Studio album by Rascal Flatts
- Released: April 4, 2006
- Recorded: 2005
- Studio: Blackbird (Nashville, Tennessee); Emerald Sound (Nashville, Tennessee); Masterfonics (Nashville, Tennessee); O'Henry Sound (Burbank, California); Ocean Way (Nashville, Tennessee); Quadrafonic Sound (Nashville, Tennessee); Sound Emporium (Nashville, Tennessee); Starstruck (Nashville, Tennessee); Sound Kitchen (Franklin, Tennessee);
- Genre: Country; country rock;
- Length: 51:31
- Label: Lyric Street
- Producer: Dann Huff; Rascal Flatts;

Rascal Flatts chronology
| Feels Like Today (2004) | Me and My Gang (2006) | Still Feels Good (2007) |

Singles from Me and My Gang
- "What Hurts the Most" Released: January 9, 2006; "Me and My Gang" Released: April 17, 2006; "Life Is a Highway" Released: June 6, 2006; "My Wish" Released: August 28, 2006; "Stand" Released: January 22, 2007;

= Me and My Gang =

Me and My Gang is the fourth studio album by the American country music group Rascal Flatts, released on April 4, 2006, as their fourth album for Lyric Street Records.
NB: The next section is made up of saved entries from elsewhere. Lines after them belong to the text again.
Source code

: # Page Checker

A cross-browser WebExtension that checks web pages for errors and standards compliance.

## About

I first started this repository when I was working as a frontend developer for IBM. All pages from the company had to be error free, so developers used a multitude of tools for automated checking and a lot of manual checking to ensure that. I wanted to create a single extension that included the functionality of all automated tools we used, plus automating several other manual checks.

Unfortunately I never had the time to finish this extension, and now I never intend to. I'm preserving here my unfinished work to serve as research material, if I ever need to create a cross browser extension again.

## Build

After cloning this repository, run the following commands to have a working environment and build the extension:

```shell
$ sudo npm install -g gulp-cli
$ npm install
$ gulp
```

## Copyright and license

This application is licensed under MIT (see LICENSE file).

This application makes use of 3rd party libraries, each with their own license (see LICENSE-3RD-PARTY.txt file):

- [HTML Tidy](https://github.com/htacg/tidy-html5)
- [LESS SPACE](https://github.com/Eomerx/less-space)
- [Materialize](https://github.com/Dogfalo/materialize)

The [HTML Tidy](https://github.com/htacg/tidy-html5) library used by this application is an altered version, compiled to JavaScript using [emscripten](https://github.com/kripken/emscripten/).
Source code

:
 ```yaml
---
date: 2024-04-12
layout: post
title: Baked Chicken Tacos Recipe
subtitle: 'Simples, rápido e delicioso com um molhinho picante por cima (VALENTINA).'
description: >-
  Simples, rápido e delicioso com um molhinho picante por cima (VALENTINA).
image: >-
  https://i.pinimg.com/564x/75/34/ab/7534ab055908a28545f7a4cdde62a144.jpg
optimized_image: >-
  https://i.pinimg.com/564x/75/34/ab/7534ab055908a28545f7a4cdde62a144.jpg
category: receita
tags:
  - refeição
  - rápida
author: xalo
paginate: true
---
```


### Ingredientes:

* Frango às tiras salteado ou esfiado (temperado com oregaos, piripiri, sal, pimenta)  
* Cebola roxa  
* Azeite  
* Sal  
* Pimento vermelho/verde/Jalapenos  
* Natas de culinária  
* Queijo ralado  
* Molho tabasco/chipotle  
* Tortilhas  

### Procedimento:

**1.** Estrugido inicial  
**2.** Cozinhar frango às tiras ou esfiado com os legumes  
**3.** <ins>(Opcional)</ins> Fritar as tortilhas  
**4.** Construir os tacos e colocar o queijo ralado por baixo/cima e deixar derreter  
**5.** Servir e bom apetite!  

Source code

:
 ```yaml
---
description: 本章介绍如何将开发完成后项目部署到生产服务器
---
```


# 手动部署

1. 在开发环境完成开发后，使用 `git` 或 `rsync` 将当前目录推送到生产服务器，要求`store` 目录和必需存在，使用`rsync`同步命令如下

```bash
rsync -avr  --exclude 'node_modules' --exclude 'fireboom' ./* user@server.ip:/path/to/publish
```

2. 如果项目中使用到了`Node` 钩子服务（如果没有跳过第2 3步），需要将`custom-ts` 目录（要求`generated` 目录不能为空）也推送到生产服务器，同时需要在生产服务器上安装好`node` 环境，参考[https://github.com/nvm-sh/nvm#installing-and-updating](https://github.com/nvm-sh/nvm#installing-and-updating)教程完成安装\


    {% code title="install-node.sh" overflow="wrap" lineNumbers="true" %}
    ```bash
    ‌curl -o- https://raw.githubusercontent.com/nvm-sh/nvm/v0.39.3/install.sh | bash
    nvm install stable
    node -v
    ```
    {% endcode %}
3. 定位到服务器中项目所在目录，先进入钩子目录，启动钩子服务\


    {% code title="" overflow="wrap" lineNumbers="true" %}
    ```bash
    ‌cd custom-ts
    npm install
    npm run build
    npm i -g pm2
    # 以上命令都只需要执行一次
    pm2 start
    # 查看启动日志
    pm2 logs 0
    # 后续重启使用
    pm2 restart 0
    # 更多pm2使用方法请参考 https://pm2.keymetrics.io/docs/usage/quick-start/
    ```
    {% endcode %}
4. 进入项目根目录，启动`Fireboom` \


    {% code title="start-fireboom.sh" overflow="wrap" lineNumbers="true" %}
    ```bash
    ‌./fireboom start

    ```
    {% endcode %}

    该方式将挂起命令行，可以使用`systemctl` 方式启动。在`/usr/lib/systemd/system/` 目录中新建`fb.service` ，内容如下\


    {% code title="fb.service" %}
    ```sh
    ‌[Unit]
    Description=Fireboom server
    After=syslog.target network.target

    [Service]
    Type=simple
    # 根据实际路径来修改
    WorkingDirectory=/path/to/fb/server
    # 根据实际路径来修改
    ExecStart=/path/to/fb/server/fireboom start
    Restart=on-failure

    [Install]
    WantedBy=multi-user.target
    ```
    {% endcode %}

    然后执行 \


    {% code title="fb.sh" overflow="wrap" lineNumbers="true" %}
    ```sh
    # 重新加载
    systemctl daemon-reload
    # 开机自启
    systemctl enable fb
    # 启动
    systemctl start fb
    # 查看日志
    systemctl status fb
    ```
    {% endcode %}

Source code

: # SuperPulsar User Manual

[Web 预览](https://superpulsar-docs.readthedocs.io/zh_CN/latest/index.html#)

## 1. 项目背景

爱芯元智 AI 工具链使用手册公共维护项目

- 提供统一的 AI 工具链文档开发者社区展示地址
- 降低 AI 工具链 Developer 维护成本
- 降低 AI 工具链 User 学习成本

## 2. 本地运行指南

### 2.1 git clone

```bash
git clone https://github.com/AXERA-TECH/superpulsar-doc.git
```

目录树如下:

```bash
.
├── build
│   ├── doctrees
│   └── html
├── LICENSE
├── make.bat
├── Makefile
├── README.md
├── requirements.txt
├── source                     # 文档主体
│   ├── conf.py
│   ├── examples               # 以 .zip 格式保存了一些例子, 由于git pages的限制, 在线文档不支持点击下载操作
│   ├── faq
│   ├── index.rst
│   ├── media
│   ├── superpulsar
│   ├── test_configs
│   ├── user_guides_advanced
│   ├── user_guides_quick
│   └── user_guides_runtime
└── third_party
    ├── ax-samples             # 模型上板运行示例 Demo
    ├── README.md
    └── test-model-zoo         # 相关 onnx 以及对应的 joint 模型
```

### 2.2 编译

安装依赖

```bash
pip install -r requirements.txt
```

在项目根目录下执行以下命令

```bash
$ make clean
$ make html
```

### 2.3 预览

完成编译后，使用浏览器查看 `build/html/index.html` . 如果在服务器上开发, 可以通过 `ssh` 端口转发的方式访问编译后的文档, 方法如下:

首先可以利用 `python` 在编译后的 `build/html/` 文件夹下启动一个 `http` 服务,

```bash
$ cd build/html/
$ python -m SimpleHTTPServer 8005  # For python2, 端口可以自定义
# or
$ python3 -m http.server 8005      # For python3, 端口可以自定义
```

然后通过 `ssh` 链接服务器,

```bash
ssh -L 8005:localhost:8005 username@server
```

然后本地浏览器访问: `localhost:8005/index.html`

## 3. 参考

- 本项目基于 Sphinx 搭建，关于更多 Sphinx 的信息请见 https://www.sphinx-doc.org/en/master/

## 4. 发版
The album became the highest US debut of 2006, with 721,747 units and went double platinum in the first month of release. The album spent three weeks at number one on the Billboard 200 chart. It was the best selling album (not counting High School Musical) and the best selling country album of 2006. It has sold 4.918 million copies in the United States as of the chart dated March 24, 2012 and was certified 4× Platinum. This is the group's first album to be produced by Dann Huff.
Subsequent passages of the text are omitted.